Co-housing e disabilità
Sebbene le normative sul co-housing in Italia siano praticamente inesistenti, è possibile rintracciare alcuni riferimenti a questo fenomeno nella legge 112/2016, la quale istituisce un Fondo Nazionale per fornire assistenza ai soggetti con gravi disabilità che non dispongono di un sostegno familiare.
Il testo pone l’attenzione sulla realizzazione di servizi residenziali anche nella forma del co-housing, i quali consentano alle persone ospitate di poter contare sull’aiuto reciproco oltre che su formule di condivisione e supporto volte ad aumentarne l’autonomia.
Normative sul co-housing per gli over 65
Anche il Senior Housing, ossia il cohousing destinato ai soggetti anziani può vantare alcuni riferimenti legislativi, i quali, comunque, non assumono nemmeno in questo caso la forma di vere e proprie norme.
La legge di riferimento è, in questo caso, la 234 del 2021, la quale tratta principalmente dell’istituzione di un fondo destinato ai progetti coabitativi e volto a sostenere e perseguire “il miglioramento della qualità della vita delle persone anziane e il contrasto alla solitudine domestica e alle difficoltà economiche”.
Le nuove normative sul co-housing per giovani e anziani
Attualissima è infine la Legge Delega per gli anziani, la quale getta le basi per un co-housing volto a favorire la convivenza tra anziani e generazioni più giovani.
Entrata in vigore nel marzo 2023, è pensata per garantire a tutti una vecchiaia attiva e dignitosa, nella quale l’autonomia delle persone venga salvaguardata attraverso soluzioni ad hoc, tra cui, per l’appunto: “La promozione di nuove forme di coabitazione solidale per le persone anziane e di coabitazione tra le generazioni, anche nell’ambito di case-famiglia e condomini solidali, aperti ai familiari, ai volontari e ai prestatori di servizi sanitari, sociali e sociosanitari integrativi”.
I vantaggi del co-housing
Sebbene non sia ancora pienamente regolamentato nel nostro Paese, il co-housing è già una realtà concreta, destinata a crescere anche grazie alla sua capacità di rispondere pienamente ad alcune delle esigenze del vivere moderno.
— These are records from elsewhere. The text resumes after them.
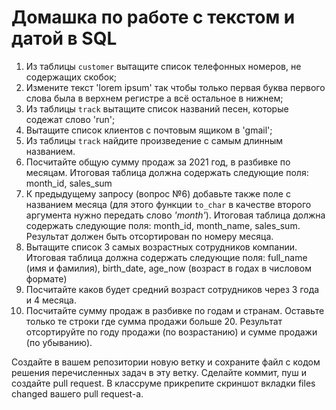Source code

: # Домашка по работе с текстом и датой в SQL  

1. Из таблицы `customer` вытащите список телефонных номеров, не содержащих скобок;
2. Измените текст 'lorem ipsum' так чтобы только первая буква первого слова была в верхнем регистре а всё остальное в нижнем;
3. Из таблицы `track` вытащите список названий песен, которые содежат слово 'run';
4. Вытащите список клиентов с почтовым ящиком в 'gmail';
5. Из таблицы `track` найдите произведение с самым длинным названием.
6. Посчитайте общую сумму продаж за 2021 год, в разбивке по месяцам. Итоговая таблица должна содержать следующие поля: month_id, sales_sum
7. К предыдущему запросу (вопрос №6) добавьте также поле с названием месяца (для этого функции `to_char` в качестве второго аргумента нужно передать слово *'month'*). Итоговая таблица должна содержать следующие поля: month_id, month_name, sales_sum. Результат должен быть отсортирован по номеру месяца.
8. Вытащите список 3 самых возрастных сотрудников компании. Итоговая таблица должна содержать следующие поля: full_name (имя и фамилия), birth_date, age_now (возраст в годах в числовом формате)
9. Посчитайте каков будет средний возраст сотрудников через 3 года и 4 месяца.
10. Посчитайте сумму продаж в разбивке по годам и странам. Оставьте только те строки где сумма продажи больше 20. Результат отсортируйте по году продажи (по возрастанию) и сумме продажи (по убыванию).

Создайте в вашем репозитории новую ветку и сохраните файл с кодом решения перечисленных задач в эту ветку.
Сделайте коммит, пуш и создайте pull request.
В классруме прикрепите скриншот вкладки files changed вашего pull request-а.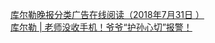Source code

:   
[库尔勒晚报分类广告在线阅读（2018年7月31日 ）](http://www.dianyue.me/archives/674/bqtxrb9zikh5c35p/)  
[库尔勒 | 老师没收手机！爷爷“护孙心切”报警！](http://www.dianyue.me/archives/367/gr2uyky8seu3oroz/)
Le soluzioni socio-abitative di cohousing risultano essere sostenibili, sia dal punto di vista sociale sia sotto il profilo ambientale.
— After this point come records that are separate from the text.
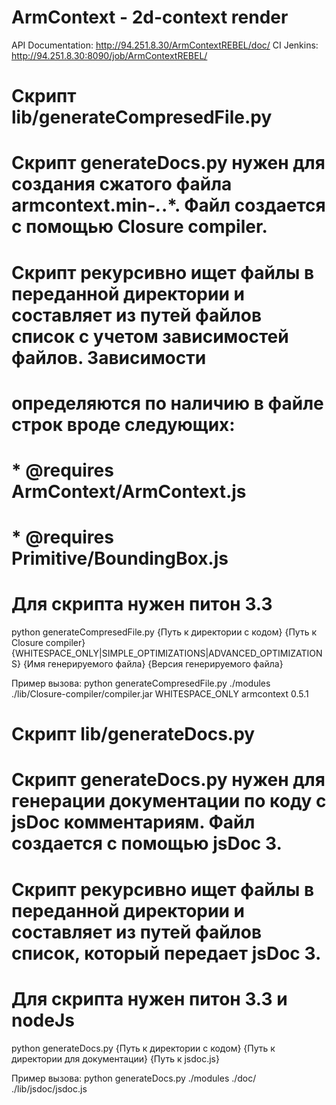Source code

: ArmContext - 2d-context render
==============================

API Documentation: http://94.251.8.30/ArmContextREBEL/doc/
CI Jenkins:    http://94.251.8.30:8090/job/ArmContextREBEL/

Скрипт lib/generateCompresedFile.py
======================================
# Скрипт generateDocs.py нужен для создания сжатого файла armcontext.min-*.*.*. Файл создается с помощью Closure compiler.
# Скрипт рекурсивно ищет файлы в переданной директории и составляет из путей файлов список с учетом зависимостей файлов. Зависимости
# определяются по наличию в файле строк вроде следующих:
# * @requires ArmContext/ArmContext.js
# * @requires Primitive/BoundingBox.js
# Для скрипта нужен питон 3.3

python generateCompresedFile.py {Путь к директории с кодом} {Путь к Closure compiler} {WHITESPACE_ONLY|SIMPLE_OPTIMIZATIONS|ADVANCED_OPTIMIZATIONS} {Имя генерируемого файла} {Версия генерируемого файла}

Пример вызова:
python generateCompresedFile.py ./modules ./lib/Closure-compiler/compiler.jar WHITESPACE_ONLY armcontext 0.5.1

Скрипт lib/generateDocs.py
=============================
# Скрипт generateDocs.py нужен для генерации документации по коду с jsDoc комментариям. Файл создается с помощью jsDoc 3.
# Скрипт рекурсивно ищет файлы в переданной директории и составляет из путей файлов список, который передает jsDoc 3.
# Для скрипта нужен питон 3.3 и nodeJs

python generateDocs.py {Путь к директории с кодом} {Путь к директории для документации} {Путь к jsdoc.js}

Пример вызова:
python generateDocs.py ./modules ./doc/ ./lib/jsdoc/jsdoc.js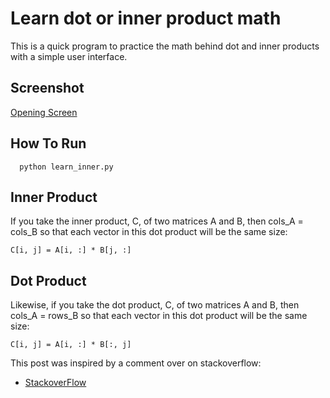 # Learn dot or inner product math
This is a quick program to practice the math behind dot and inner products with
a simple user interface. 

## Screenshot 

[Opening Screen](sc.png)
## How To Run
      python learn_inner.py

## Inner Product
If you take the inner product, C, of two matrices A and B, then cols_A = cols_B
so that each vector in this dot product will be the same size:


    C[i, j] = A[i, :] * B[j, :]


## Dot Product
Likewise, if you take the dot product, C, of two matrices A and B, then 
cols_A = rows_B so that each vector in this dot product will be the same size:

    C[i, j] = A[i, :] * B[:, j]


This post was inspired by a comment over on stackoverflow:
- [StackoverFlow](https://stackoverflow.com/questions/11033573/difference-between-numpy-dot-and-inner)


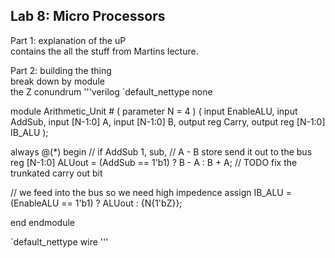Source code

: ## Lab 8: Micro Processors  


Part 1: explanation of the uP  
contains the all the stuff from Martins lecture.  


Part 2: building the thing  
break down by module  
the Z conundrum
'''verilog
`default_nettype none

module Arithmetic_Unit #
(
	parameter N = 4
)
(
	input EnableALU,
	input AddSub,
	input [N-1:0] A,
	input [N-1:0] B,
	output reg Carry,
	output reg [N-1:0] IB_ALU
);

always @(*) begin
// if AddSub 1, sub,
// A - B store send it out to the bus
reg [N-1:0] ALUout = (AddSub == 1'b1) ? B - A : B + A;
// TODO fix the trunkated carry out bit

// we feed into the bus so we need high impedence
assign IB_ALU = (EnableALU == 1'b1) ? ALUout : {N{1'bZ}};

end
endmodule

`default_nettype wire
'''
Per quanto riguarda il primo aspetto, favoriscono l’integrazione, la cooperazione e l’aiuto reciproco, fornendo ai soggetti svantaggiati la possibilità di accedere a servizi utili, come car sharing o bike sharing, o fondamentali, l’acquisto solidale, attraverso la suddivisione delle spese.
La sostenibilità ambientale è invece garantita dal minor dispendio di energia e risorse garantiti proprio dalla condivisione di spazi e servizi.
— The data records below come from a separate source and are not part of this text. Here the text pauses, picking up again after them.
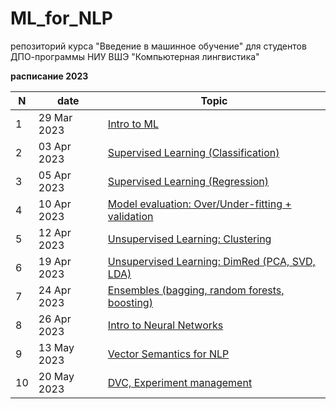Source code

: # ML_for_NLP
репозиторий курса "Введение в машинное обучение" для студентов ДПО-программы НИУ ВШЭ "Компьютерная лингвистика"


**расписание 2023** 

|N|date|Topic|
|--|--|--|
|1|29 Mar 2023|[Intro to ML](https://github.com/nstsj/ML_for_NLP/blob/main/1_intro%2Bclassification/intro_to_ML.pdf)|
|2|03 Apr 2023|[Supervised Learning (Classification)](https://github.com/nstsj/ML_for_NLP/tree/main/2_classification)|
|3|05 Apr 2023|[Supervised Learning (Regression)](https://github.com/nstsj/ML_for_NLP/blob/main/3_regressions/class3_Regression-Texts.ipynb)|
|4|10 Apr 2023|[Model evaluation: Over/Under-fitting + validation](https://github.com/nstsj/ML_for_NLP/blob/main/4_fitting%2Beval/class4_overfitting_validation.ipynb)|
|5|12 Apr 2023|[Unsupervised Learning: Clustering](https://github.com/nstsj/ML_for_NLP/blob/main/5_clustering/dimred%2Bclustering.ipynb)|
|6|19 Apr 2023|[Unsupervised Learning: DimRed (PCA, SVD, LDA)](https://github.com/nstsj/ML_for_NLP/blob/main/6_dimred/dimred_for_texts(LDA%2BLSA).ipynb)|
|7|24 Apr 2023|[Ensembles (bagging, random forests, boosting)](https://github.com/nstsj/ML_for_NLP/blob/main/7_ensembles/ensembles_ML-texts.ipynb)|
|8|26 Apr 2023|[Intro to Neural Networks](https://github.com/nstsj/ML_for_NLP/blob/main/8_nn/NN_intro_theory.ipynb)|
|9|13 May 2023|[Vector Semantics for NLP](https://github.com/nstsj/ML_for_NLP/blob/main/9_vector_semantics/Vector_Semantics.ipynb)|
|10|20 May 2023|[DVC, Experiment management](https://github.com/nstsj/ML_for_NLP/tree/main/10_exp_mgmt)|
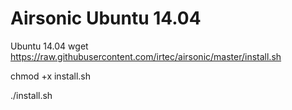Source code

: # Airsonic Ubuntu 14.04
Ubuntu 14.04
wget https://raw.githubusercontent.com/irtec/airsonic/master/install.sh
<p>chmod +x install.sh</p>
<p>./install.sh</p>
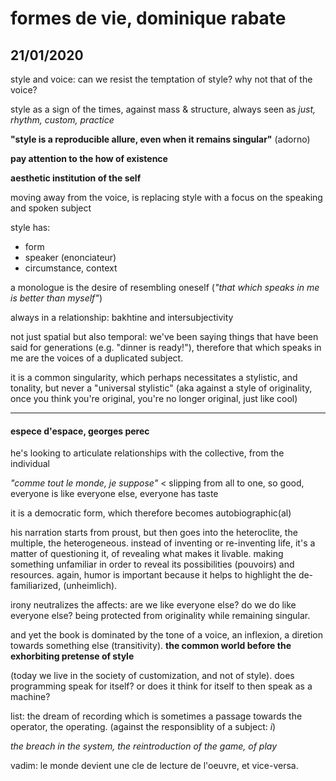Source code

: # formes de vie, dominique rabate
## 21/01/2020

style and voice: can we resist the temptation of style? why not that of the voice?

style as a sign of the times, against mass & structure, always seen as *just, rhythm, custom, practice*

**"style is a reproducible allure, even when it remains singular"** (adorno)

**pay attention to the how of existence**

**aesthetic institution of the self**

moving away from the voice, is replacing style with a focus on the speaking and spoken subject

style has:
- form
- speaker (enonciateur)
- circumstance, context

a monologue is the desire of resembling oneself (*"that which speaks in me is better than myself"*)

always in a relationship: bakhtine and intersubjectivity

not just spatial but also temporal: we've been saying things that have been said for generations (e.g. "dinner is ready!"), therefore that which speaks in me are the voices of a duplicated subject.

it is a common singularity, which perhaps necessitates a stylistic, and tonality, but never a "universal stylistic" (aka against a style of originality, once you think you're original, you're no longer original, just like cool)

---

#### espece d'espace, georges perec

he's looking to articulate relationships with the collective, from the individual

*"comme tout le monde, je suppose"* < slipping from all to one, so good, everyone is like everyone else, everyone has taste

it is a democratic form, which therefore becomes autobiographic(al)

his narration starts from proust, but then goes into the heteroclite, the multiple, the heterogeneous. instead of inventing or re-inventing life, it's a matter of questioning it, of revealing what makes it livable. making something unfamiliar in order to reveal its possibilities (pouvoirs) and resources. again, humor is important because it helps to highlight the de-familiarized, (unheimlich).

irony neutralizes the affects: are we like everyone else? do we do like everyone else? being protected from originality while remaining singular.

and yet the book is dominated by the tone of a voice, an inflexion, a diretion towards something else (transitivity). **the common world before the exhorbiting pretense of style**

(today we live in the society of customization, and not of style). does programming speak for itself? or does it think for itself to then speak as a machine?

list: the dream of recording which is sometimes a passage towards the operator, the operating. (against the responsiblity of a subject: *i*)

*the breach in the system, the reintroduction of the game, of play*


vadim: le monde devient une cle de lecture de l'oeuvre, et vice-versa.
In secondo luogo, il co-housing risulta più economico rispetto alle soluzioni abitative tradizionali, venendo così incontro alle difficoltà crescenti di giovani e famiglie che devono costantemente confrontarsi con l’inflazione, gli stipendi bassi e il lavoro precario.
Tra i numerosi altri vantaggi è possibile includere l’elevata sicurezza, la possibilità di collaborare nelle faccende quotidiane o nella crescita dei bambini, il non dover rinunciare alla propria privacy e l’assenza di ruoli gerarchici.
Normative sul co-housing in Italia: le sfide da affrontare
Chi decide di vivere in un condomino in co-housing si trova certo a poter godere di numerosi vantaggi, ma deve anche rivedere totalmente il proprio stile di vita e le proprie abitudini, al fine di adattarle al contesto nel quale si trova a vivere.
Oltre a questo, se si tratta di un contesto nascente, i problemi potrebbero essere ancora superiori e, sebbene non siano causati esclusivamente dall’assenza di normative sul co-housing chiare e ben definite, il vuoto legislativo non è d’aiuto.
Dagli aspetti burocratici alla suddivisione dei compiti e delle risorse, fino alla capacità di vivere e condividere tempo e ambienti, le sfide da affrontare sono numerose, ma, come dimostrano le tante realtà diffuse nel nord Europa e nel nord America, nonché le testimonianze di chi, il co-housing, lo ha già vissuto, se si dispone di sufficiente elasticità e predisposizione alla condivisione, può davvero valere la pena affrontarle, anche in attesa di norme specifiche.